→ EXERCISE INSTRUCTIONS
Return, from the material below, each line in which the word "youtube" is present.

→ DATASET CONTENT
──────

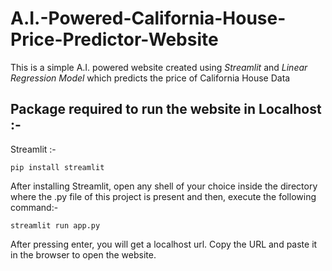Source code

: # A.I.-Powered-California-House-Price-Predictor-Website

This is a simple A.I. powered website created using *Streamlit* and *Linear Regression Model* which predicts the price of California House Data

## Package required to run the website in Localhost :-

Streamlit :-
```
pip install streamlit
```
After installing Streamlit, open any shell of your choice inside the directory where the .py file of this project is present and then, execute the following command:-
```
streamlit run app.py
```
After pressing enter, you will get a localhost url. Copy the URL and paste it in the browser to open the website.
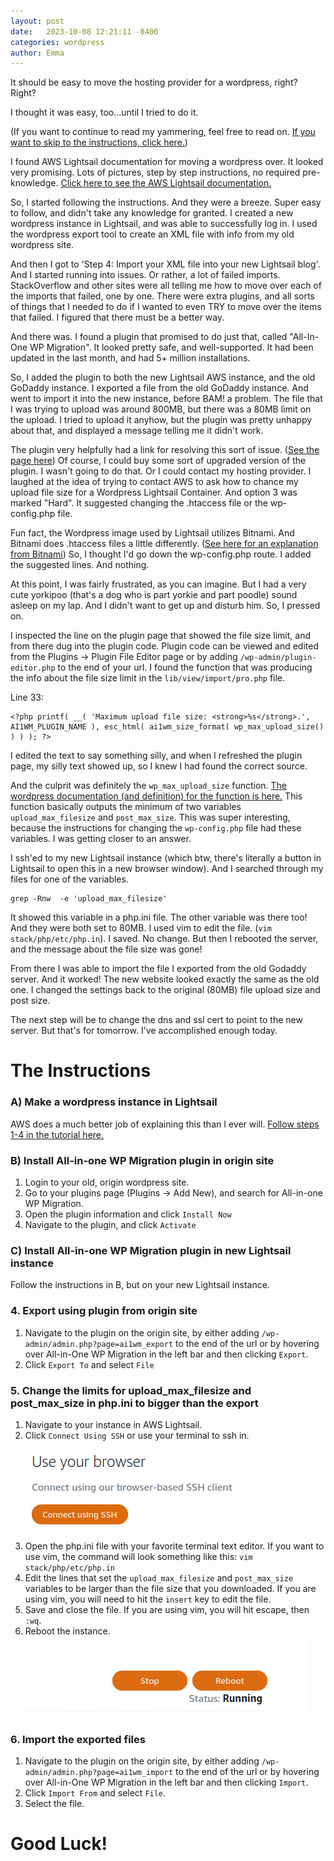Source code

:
 ```yaml
---
layout: post
date:   2023-10-08 12:21:11 -0400
categories: wordpress
author: Emma
---
```


It should be easy to move the hosting provider for a wordpress, right? Right?

I thought it was easy, too...until I tried to do it.

(If you want to continue to read my yammering, feel free to read on. [If you want to skip to the instructions, click here.](#The-Instructions))

I found AWS Lightsail documentation for moving a wordpress over. It looked very promising. Lots of pictures, step by step instructions, no required pre-knowledge. [Click here to see the AWS Lightsail documentation.](https://lightsail.aws.amazon.com/ls/docs/en_us/articles/migrate-your-wordpress-blog-to-amazon-lightsail)

So, I started following the instructions. And they were a breeze. Super easy to follow, and didn't take any knowledge for granted. I created a new wordpress instance in Lightsail, and was able to successfully log in. I used the wordpress export tool to create an XML file with info from my old wordpress site.

And then I got to 'Step 4: Import your XML file into your new Lightsail blog'. And I started running into issues. Or rather, a lot of failed imports. StackOverflow and other sites were all telling me how to move over each of the imports that failed, one by one. There were extra plugins, and all sorts of things that I needed to do if I wanted to even TRY to move over the items that failed. I figured that there must be a better way.

And there was. I found a plugin that promised to do just that, called "All-In-One WP Migration". It looked pretty safe, and well-supported. It had been updated in the last month, and had 5+ million installations. 

So, I added the plugin to both the new Lightsail AWS instance, and the old GoDaddy instance. I exported a file from the old GoDaddy instance. And went to import it into the new instance, before BAM! a problem. The file that I was trying to upload was around 800MB, but there was a 80MB limit on the upload. I tried to upload it anyhow, but the plugin was pretty unhappy about that, and displayed a message telling me it didn't work.

The plugin very helpfully had a link for resolving this sort of issue. ([See the page here](https://help.servmask.com/2018/10/27/how-to-increase-maximum-upload-file-size-in-wordpress/)) Of course, I could buy some sort of upgraded version of the plugin. I wasn't going to do that. Or I could contact my hosting provider. I laughed at the idea of trying to contact AWS to ask how to chance my upload file size for a Wordpress Lightsail Container. And option 3 was marked "Hard". It suggested changing the .htaccess file or the wp-config.php file.

Fun fact, the Wordpress image used by Lightsail utilizes Bitnami. And Bitnami does .htaccess files a little differently. ([See here for an explanation from Bitnami](https://docs.bitnami.com/aws/infrastructure/lamp/administration/use-htaccess/)) So, I thought I'd go down the wp-config.php route. I added the suggested lines. And nothing.

At this point, I was fairly frustrated, as you can imagine. But I had a very cute yorkipoo (that's a dog who is part yorkie and part poodle) sound asleep on my lap. And I didn't want to get up and disturb him. So, I pressed on.

I inspected the line on the plugin page that showed the file size limit, and from there dug into the plugin code. Plugin code can be viewed and edited from the Plugins -> Plugin File Editor page or by adding `/wp-admin/plugin-editor.php` to the end of your url. I found the function that was producing the info about the file size limit in the `lib/view/import/pro.php` file. 

Line 33:
```
<?php printf( __( 'Maximum upload file size: <strong>%s</strong>.', AI1WM_PLUGIN_NAME ), esc_html( ai1wm_size_format( wp_max_upload_size() ) ) ); ?>
```

I edited the text to say something silly, and when I refreshed the plugin page, my silly text showed up, so I knew I had found the correct source.

And the culprit was definitely the `wp_max_upload_size` function. [The wordpress documentation (and definition) for the function is here.](https://developer.wordpress.org/reference/functions/wp_max_upload_size/) This function basically outputs the minimum of two variables `upload_max_filesize` and `post_max_size`. This was super interesting, because the instructions for changing the `wp-config.php` file had these variables. I was getting closer to an answer.

I ssh'ed to my new Lightsail instance (which btw, there's literally a button in Lightsail to open this in a new browser window). And I searched through my files for one of the variables.

```
grep -Rnw  -e 'upload_max_filesize'
```

It showed this variable in a php.ini file. The other variable was there too! And they were both set to 80MB. I used vim to edit the file. (`vim stack/php/etc/php.in`). I saved. No change. But then I rebooted the server, and the message about the file size was gone!

From there I was able to import the file I exported from the old Godaddy server. And it worked! The new website looked exactly the same as the old one. I changed the settings back to the original (80MB) file upload size and post size.

The next step will be to change the dns and ssl cert to point to the new server. But that's for tomorrow. I've accomplished enough today.

# The Instructions
### A) Make a wordpress instance in Lightsail
AWS does a much better job of explaining this than I ever will. [Follow steps 1-4 in the tutorial here.](https://lightsail.aws.amazon.com/ls/docs/en_us/articles/amazon-lightsail-tutorial-launching-and-configuring-wordpress)

### B) Install All-in-one WP Migration plugin in origin site
1. Login to your old, origin wordpress site.
2. Go to your plugins page (Plugins -> Add New), and search for All-in-one WP Migration.
3. Open the plugin information and click `Install Now`
4. Navigate to the plugin, and click `Activate`

### C) Install All-in-one WP Migration plugin in new Lightsail instance
Follow the instructions in B, but on your new Lightsail instance.

### 4. Export using plugin from origin site
1. Navigate to the plugin on the origin site, by either adding `/wp-admin/admin.php?page=ai1wm_export` to the end of the url or by hovering over All-in-One WP Migration in the left bar and then clicking `Export`.
2. Click `Export To` and select `File`

### 5. Change the limits for upload_max_filesize and post_max_size in php.ini to bigger than the export
1. Navigate to your instance in AWS Lightsail.
2. Click `Connect Using SSH` or use your terminal to ssh in.

![SSH Button](/assets/lightsail_ssh_button.png)

3. Open the php.ini file with your favorite terminal text editor. If you want to use vim, the command will look something like this: `vim stack/php/etc/php.in`
4. Edit the lines that set the `upload_max_filesize` and `post_max_size` variables to be larger than the file size that you downloaded. If you are using vim, you will need to hit the `insert` key to edit the file.
5. Save and close the file. If you are using vim, you will hit escape, then `:wq`.
6. Reboot the instance. 
![Instance Reboot Button](/assets/lightsail_reboot_button.png)

### 6. Import the exported files
1. Navigate to the plugin on the origin site, by either adding `/wp-admin/admin.php?page=ai1wm_import` to the end of the url or by hovering over All-in-One WP Migration in the left bar and then clicking `Import`.
2. Click `Import From` and select `File`.
3. Select the file.


# Good Luck!
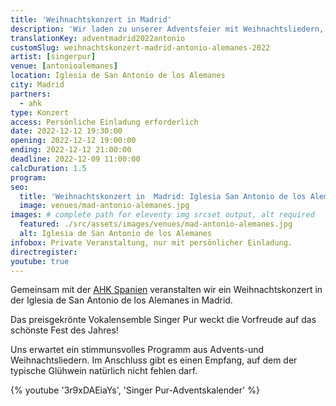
 ```yaml
---
title: 'Weihnachtskonzert in Madrid'
description: 'Wir laden zu unserer Adventsfeier mit Weihnachtsliedern, deutschen Gewürzsüßigkeiten und deutschem Glühwein ein.'
translationKey: adventmadrid2022antonio
customSlug: weihnachtskonzert-madrid-antonio-alemanes-2022
artist: [singerpur]
venue: [antonioalemanes]
location: Iglesia de San Antonio de los Alemanes
city: Madrid
partners:
  - ahk
type: Konzert
access: Persönliche Einladung erforderlich
date: 2022-12-12 19:30:00
opening: 2022-12-12 19:00:00
ending: 2022-12-12 21:00:00
deadline: 2022-12-09 11:00:00
calcDuration: 1.5
program:
seo:
  title: 'Weihnachtskonzert in  Madrid: Iglesia San Antonio de los Alemanes'
  image: venues/mad-antonio-alemanes.jpg
images: # complete path for eleventy img srcset output, alt required
  featured: ./src/assets/images/venues/mad-antonio-alemanes.jpg
  alt: Iglesia de San Antonio de los Alemanes
infobox: Private Veranstaltung, nur mit persönlicher Einladung.
directregister:
youtube: true
---
```


Gemeinsam mit der <a href="https://www.ahk.es/" target="_blank" rel="noopener noreferrer">AHK Spanien</a> veranstalten wir ein Weihnachtskonzert in der Iglesia de San Antonio de los Alemanes in Madrid.

Das preisgekrönte Vokalensemble Singer Pur weckt die Vorfreude auf das schönste Fest des Jahres!

Uns erwartet ein stimmunsvolles Programm aus Advents-und Weihnachtsliedern. Im Anschluss gibt es einen Empfang, auf dem der typische Glühwein natürlich nicht fehlen darf.

{% youtube '3r9xDAEiaYs', 'Singer Pur-Adventskalender' %}
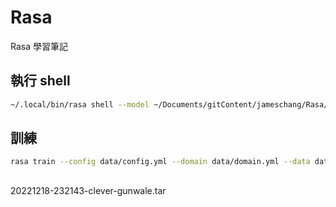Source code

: # Rasa
Rasa 學習筆記

## 執行 shell

```bash
~/.local/bin/rasa shell --model ~/Documents/gitContent/jameschang/Rasa/data/models/20221218-232143-clever-gunwale.tar.gz 
```

## 訓練

```bash
rasa train --config data/config.yml --domain data/domain.yml --data data/data/
```

##

20221218-232143-clever-gunwale.tar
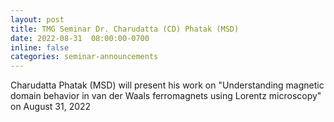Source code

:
 ```yaml
---
layout: post
title: TMG Seminar Dr. Charudatta (CD) Phatak (MSD)
date: 2022-08-31  08:00:00-0700
inline: false
categories: seminar-announcements
---
```


Charudatta Phatak (MSD)  will present his work on "Understanding magnetic domain behavior in van der Waals ferromagnets using Lorentz microscopy" on August 31, 2022 

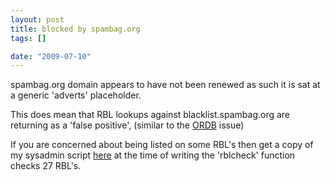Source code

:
 ```yaml
--- 
layout: post
title: blocked by spambag.org
tags: []

date: "2009-07-10"
---
```

spambag.org domain appears to have not been renewed as such it is sat at a generic 'adverts' placeholder.

This does mean that RBL lookups against blacklist.spambag.org are returning as a 'false positive', (similar to the <a href="http://www.saiweb.co.uk/windows/blocked-by-ordb">ORDB</a> issue)

If you are concerned about being listed on some RBL's then get a copy of my sysadmin script <a href="http://www.saiweb.co.uk/sysadmin">here</a> at the time of writing the 'rblcheck' function checks 27 RBL's.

──────

→ SOLUTION BELOW
youtube: true
{% youtube '3r9xDAEiaYs', 'Singer Pur-Adventskalender' %}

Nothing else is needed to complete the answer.